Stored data

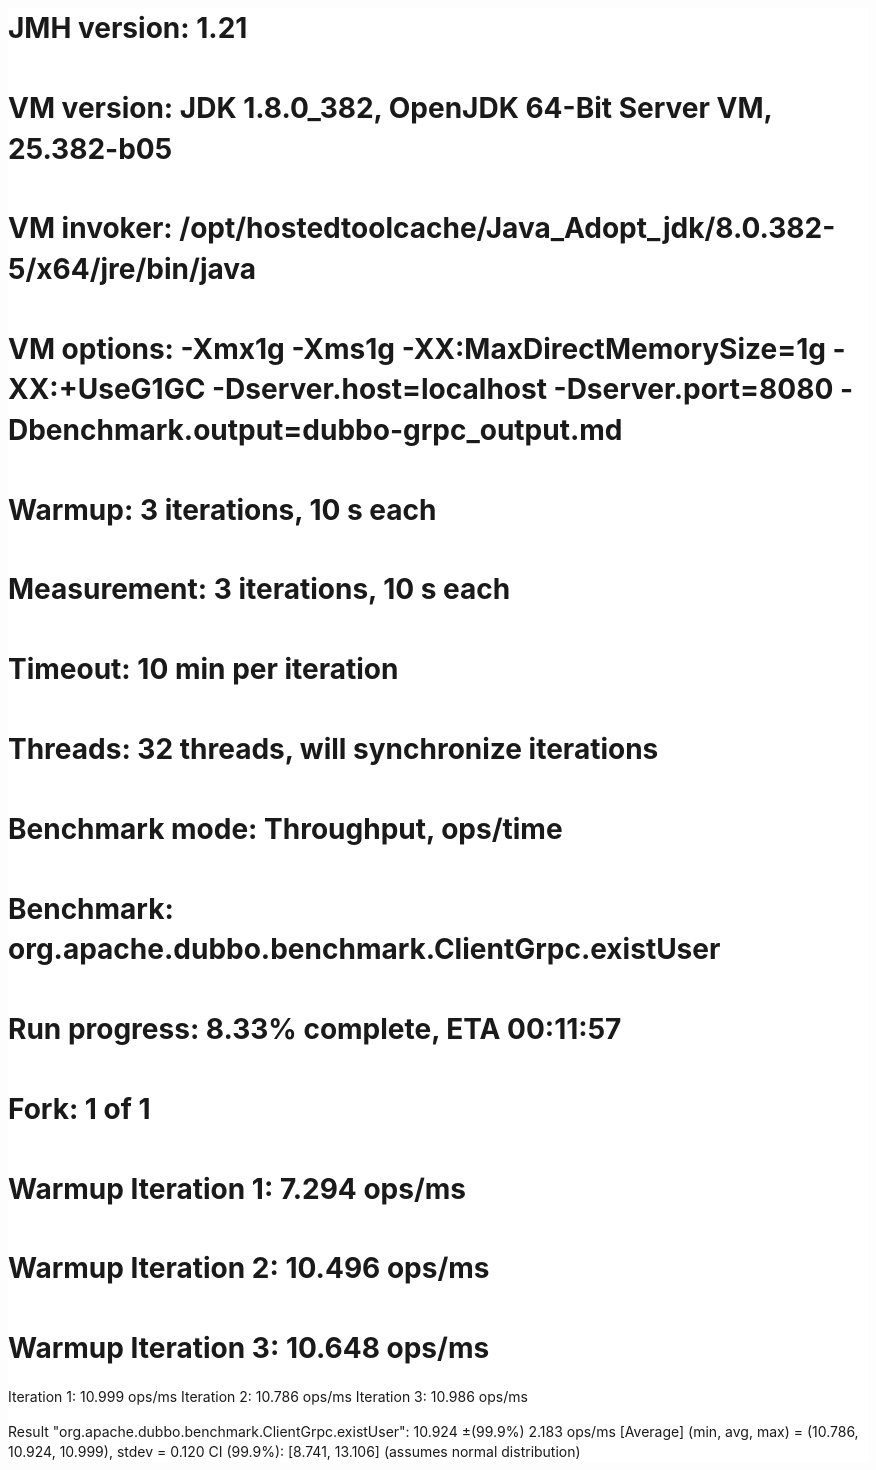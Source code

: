 
# JMH version: 1.21
# VM version: JDK 1.8.0_382, OpenJDK 64-Bit Server VM, 25.382-b05
# VM invoker: /opt/hostedtoolcache/Java_Adopt_jdk/8.0.382-5/x64/jre/bin/java
# VM options: -Xmx1g -Xms1g -XX:MaxDirectMemorySize=1g -XX:+UseG1GC -Dserver.host=localhost -Dserver.port=8080 -Dbenchmark.output=dubbo-grpc_output.md
# Warmup: 3 iterations, 10 s each
# Measurement: 3 iterations, 10 s each
# Timeout: 10 min per iteration
# Threads: 32 threads, will synchronize iterations
# Benchmark mode: Throughput, ops/time
# Benchmark: org.apache.dubbo.benchmark.ClientGrpc.existUser

# Run progress: 8.33% complete, ETA 00:11:57
# Fork: 1 of 1
# Warmup Iteration   1: 7.294 ops/ms
# Warmup Iteration   2: 10.496 ops/ms
# Warmup Iteration   3: 10.648 ops/ms
Iteration   1: 10.999 ops/ms
Iteration   2: 10.786 ops/ms
Iteration   3: 10.986 ops/ms


Result "org.apache.dubbo.benchmark.ClientGrpc.existUser":
  10.924 ±(99.9%) 2.183 ops/ms [Average]
  (min, avg, max) = (10.786, 10.924, 10.999), stdev = 0.120
  CI (99.9%): [8.741, 13.106] (assumes normal distribution)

WHAT IS REQUIRED
Give back only the lines from the one containing "# VM options: -Xmx1g" through the final line of the entries above, exactly as written, both included.

TASK RESPONSE
# VM options: -Xmx1g -Xms1g -XX:MaxDirectMemorySize=1g -XX:+UseG1GC -Dserver.host=localhost -Dserver.port=8080 -Dbenchmark.output=dubbo-grpc_output.md
# Warmup: 3 iterations, 10 s each
# Measurement: 3 iterations, 10 s each
# Timeout: 10 min per iteration
# Threads: 32 threads, will synchronize iterations
# Benchmark mode: Throughput, ops/time
# Benchmark: org.apache.dubbo.benchmark.ClientGrpc.existUser

# Run progress: 8.33% complete, ETA 00:11:57
# Fork: 1 of 1
# Warmup Iteration   1: 7.294 ops/ms
# Warmup Iteration   2: 10.496 ops/ms
# Warmup Iteration   3: 10.648 ops/ms
Iteration   1: 10.999 ops/ms
Iteration   2: 10.786 ops/ms
Iteration   3: 10.986 ops/ms


Result "org.apache.dubbo.benchmark.ClientGrpc.existUser":
  10.924 ±(99.9%) 2.183 ops/ms [Average]
  (min, avg, max) = (10.786, 10.924, 10.999), stdev = 0.120
  CI (99.9%): [8.741, 13.106] (assumes normal distribution)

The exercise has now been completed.